- [AIM OF THE EXERCISE]: Please copy each line of the records below that includes the word "class".
##### DATA RECORDS
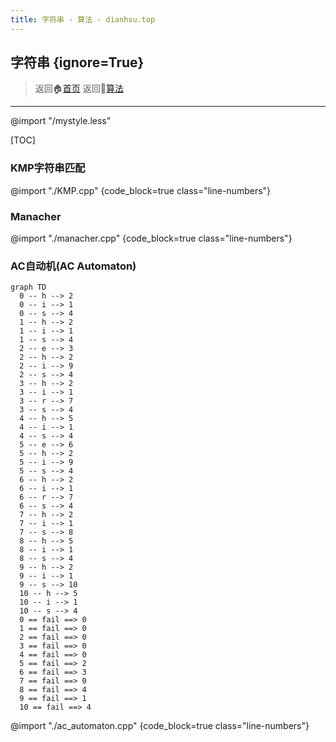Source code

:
 ```yaml
---
title: 字符串 - 算法 - dianhsu.top
---
```


## 字符串 {ignore=True}
> 返回:house:[首页](../../index.html)
> 返回:rocket:[算法](../index.html)


-----------------------------------
@import "/mystyle.less"

[TOC]

### KMP字符串匹配

@import "./KMP.cpp" {code_block=true class="line-numbers"}

### Manacher

@import "./manacher.cpp" {code_block=true class="line-numbers"}

### AC自动机(AC Automaton)

```mermaid
graph TD
  0 -- h --> 2
  0 -- i --> 1
  0 -- s --> 4
  1 -- h --> 2
  1 -- i --> 1
  1 -- s --> 4
  2 -- e --> 3
  2 -- h --> 2
  2 -- i --> 9
  2 -- s --> 4
  3 -- h --> 2
  3 -- i --> 1
  3 -- r --> 7
  3 -- s --> 4
  4 -- h --> 5
  4 -- i --> 1
  4 -- s --> 4
  5 -- e --> 6
  5 -- h --> 2
  5 -- i --> 9
  5 -- s --> 4
  6 -- h --> 2
  6 -- i --> 1
  6 -- r --> 7
  6 -- s --> 4
  7 -- h --> 2
  7 -- i --> 1
  7 -- s --> 8
  8 -- h --> 5
  8 -- i --> 1
  8 -- s --> 4
  9 -- h --> 2
  9 -- i --> 1
  9 -- s --> 10
  10 -- h --> 5
  10 -- i --> 1
  10 -- s --> 4
  0 == fail ==> 0
  1 == fail ==> 0
  2 == fail ==> 0
  3 == fail ==> 0
  4 == fail ==> 0
  5 == fail ==> 2
  6 == fail ==> 3
  7 == fail ==> 0
  8 == fail ==> 4
  9 == fail ==> 1
  10 == fail ==> 4
```
@import "./ac_automaton.cpp" {code_block=true class="line-numbers"}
##########
- [SOLUTION]:
@import "./KMP.cpp" {code_block=true class="line-numbers"}
@import "./manacher.cpp" {code_block=true class="line-numbers"}
@import "./ac_automaton.cpp" {code_block=true class="line-numbers"}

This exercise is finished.